There’s always a need for discernment about when and how to share our faith in ways that are appropriate but the daily reports of Covid-19 deaths, with many knowing people who have died ‘before their time’, are bringing life and death issues to the fore.



With a ComRes survey suggesting a quarter of the population have visited an online church service, might we find that people are more receptive to a conversation than they once were?



The Jesus who urges us to build our house on the rock, on his word and teaching, is the one who later tells his disciples that without him, they can do nothing (John 15:4).



So it’s no surprise that prayer is at the heart of the discussion and a key element for these leaders as they continue to respond with new approaches to the shifting economic climate with imagination and hope.



‘Resilient businesses display consistency and continuity alongside flexibility and adaptability’, summarised Richard Higginson. ‘We need a fleet-footedness, and an ability to re-invent ourselves under God in these lockdown circumstances’.

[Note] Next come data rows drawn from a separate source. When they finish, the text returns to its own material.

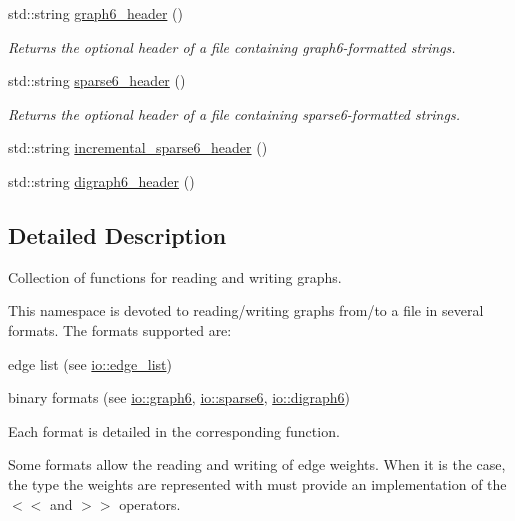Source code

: \begin{DoxyCompactItemize}
std\+::string \hyperlink{namespacelgraph_1_1io_a4395b0de6f762686c4d20e475f0e2b0f}{graph6\+\_\+header} ()
\begin{DoxyCompactList}\small\item\em Returns the optional header of a file containing graph6-\/formatted strings. \end{DoxyCompactList}\item 
\mbox{\label{namespacelgraph_1_1io_ae84792a42d9b8e6f312635e00d774164}} 
std\+::string \hyperlink{namespacelgraph_1_1io_ae84792a42d9b8e6f312635e00d774164}{sparse6\+\_\+header} ()
\begin{DoxyCompactList}\small\item\em Returns the optional header of a file containing sparse6-\/formatted strings. \end{DoxyCompactList}\item 
std\+::string \hyperlink{namespacelgraph_1_1io_a22c81bcdaaa74ddd2651a92fde479c61}{incremental\+\_\+sparse6\+\_\+header} ()
\item 
std\+::string \hyperlink{namespacelgraph_1_1io_a045d4701d064cd1f3be3775c3edad35f}{digraph6\+\_\+header} ()
\end{DoxyCompactItemize}


\subsection{Detailed Description}
Collection of functions for reading and writing graphs. 

This namespace is devoted to reading/writing graphs from/to a file in several formats. The formats supported are\+:


\begin{DoxyItemize}
\item edge list (see \hyperlink{namespacelgraph_1_1io_1_1edge__list}{io\+::edge\+\_\+list})
\item binary formats (see \hyperlink{namespacelgraph_1_1io_1_1graph6}{io\+::graph6}, \hyperlink{namespacelgraph_1_1io_1_1sparse6}{io\+::sparse6}, \hyperlink{namespacelgraph_1_1io_1_1digraph6}{io\+::digraph6})
\end{DoxyItemize}

Each format is detailed in the corresponding function.

Some formats allow the reading and writing of edge weights. When it is the case, the type the weights are represented with must provide an implementation of the \textquotesingle{}$<$$<$\textquotesingle{} and \textquotesingle{}$>$$>$\textquotesingle{} operators.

No one was blasé about their capacity to keep focusing on Jesus, but there was a quiet confidence in God’s keeping power during these days and that when the tsunami had come, the foundational values of resilient businesses were still very much in place.



 



* Present were:



David Ball, founder of David Ball Group in the cement industry, now Chair of QMRMC

Matthew Kimpton-Smith, CEO Cygnet Group Ltd, a specialist engineering company

Peter Hubbard, senior partner, Anthony Collins Solicitors

Alexander Hoare, partner and director of C Hoare and Co, Britain’s oldest private bank 

Simon Lawson, chairman of Lawsons timber and builders merchant

Phil Schluter, former managing director Schluter SA which is now part of Olam Speciality Coffee

Ram Gidoomal, non executive chair, Traidcraft, a worldwide Fairtrade company



The discussion was chaired by Jonathan Tame, director of The Jubilee Centre, with Rev Dr Richard Higginson of Faith in Business, and Dr Shirley Jenner, lecturer at the University of Manchester and co-author of the 2015 Resilient Business report.



Andy Peck. This article first appeared on the Jubilee Centre website and was republished with permission.